_Given records_
»»
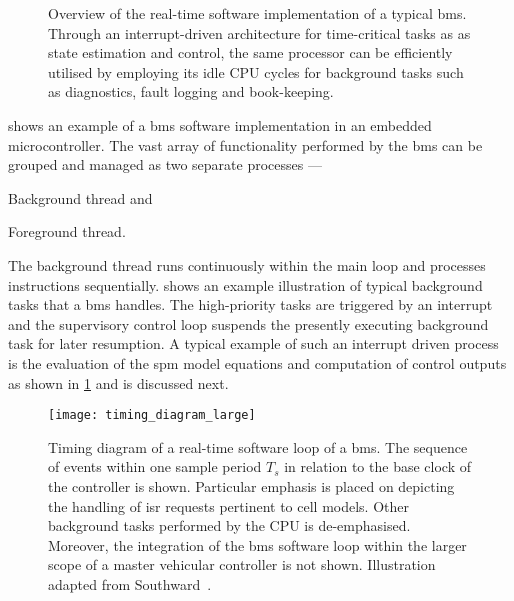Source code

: \begin{figure}[!tbp]
{\begin{subfigure}[t]{\wd\algboxA}
            \usebox{\algboxA}
        \end{subfigure}
        \hfill
        \begin{subfigure}[t]{\wd\algboxB}
            \label{subfig:fgRTprocess}
            \raisebox{\dimexpr.5\ht\algboxA-.5\ht\algboxB}{%
                \usebox{\algboxB}%
            }%
        \end{subfigure}
    }
    \caption[Overview of real-time software implementation of a typical
    ]{Overview of the real-time software implementation of a typical
        \gls{bms}. Through an interrupt-driven architecture for time-critical tasks as
        as state estimation and control, the same processor can be
        efficiently utilised by employing its idle CPU cycles for background
    tasks such as diagnostics, fault logging and book-keeping.}
    \label{fig:basicRTCsoftwarearch}
\end{figure}

  shows  an  example   of  a  \gls{bms}  software
implementation in an  embedded microcontroller. The vast  array of functionality
performed by the \gls{bms} can be  grouped and managed as two separate processes
---
\begin{enumerate*}[label=\itshape\alph*\upshape)]
    \item Background thread and
    \item Foreground thread.
\end{enumerate*}
The   background   thread  runs   continuously   within   the  main   loop   and
processes instructions sequentially.   shows an example
illustration  of  typical  background  tasks   that  a  \gls{bms}  handles.  The
high-priority tasks  are triggered by  an interrupt and the  supervisory control
loop suspends  the presently executing  background task for later  resumption. A
typical example  of such an  interrupt driven process  is the evaluation  of the
\gls{spm}  model  equations and  computation  of  control  outputs as  shown  in
\cref{subfig:fgRTprocess} and is discussed next.

\begin{figure}[!tbp]
    \centering
    \texttt{[image: timing\_diagram\_large]}
    \caption[Timing diagram of a real-time software loop of a ]
    {Timing diagram of a real-time software loop of a \gls{bms}. The sequence of
        events within one sample period $T_s$ in relation to the base clock of
        the controller is shown. Particular emphasis is placed on depicting the
        handling of \gls{isr} requests pertinent to cell models. Other
        background tasks performed by the CPU is de-emphasised. Moreover, the
        integration of the  \gls{bms} software loop within  the larger  scope of
        a master  vehicular controller is not shown. Illustration adapted from
    Southward~\cite{Southward2011}.}
    \label{fig:timingdiagramBig}
\end{figure}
««
Print, from the entries above, the line with "efficiently utilised by", the line with "processes instructions sequentially." and all lines between them, exactly and with nothing else.

        efficiently utilised by employing its idle CPU cycles for background
    tasks such as diagnostics, fault logging and book-keeping.}
    \label{fig:basicRTCsoftwarearch}
\end{figure}

  shows  an  example   of  a  \gls{bms}  software
implementation in an  embedded microcontroller. The vast  array of functionality
performed by the \gls{bms} can be  grouped and managed as two separate processes
---
\begin{enumerate*}[label=\itshape\alph*\upshape)]
    \item Background thread and
    \item Foreground thread.
\end{enumerate*}
The   background   thread  runs   continuously   within   the  main   loop   and
processes instructions sequentially.   shows an example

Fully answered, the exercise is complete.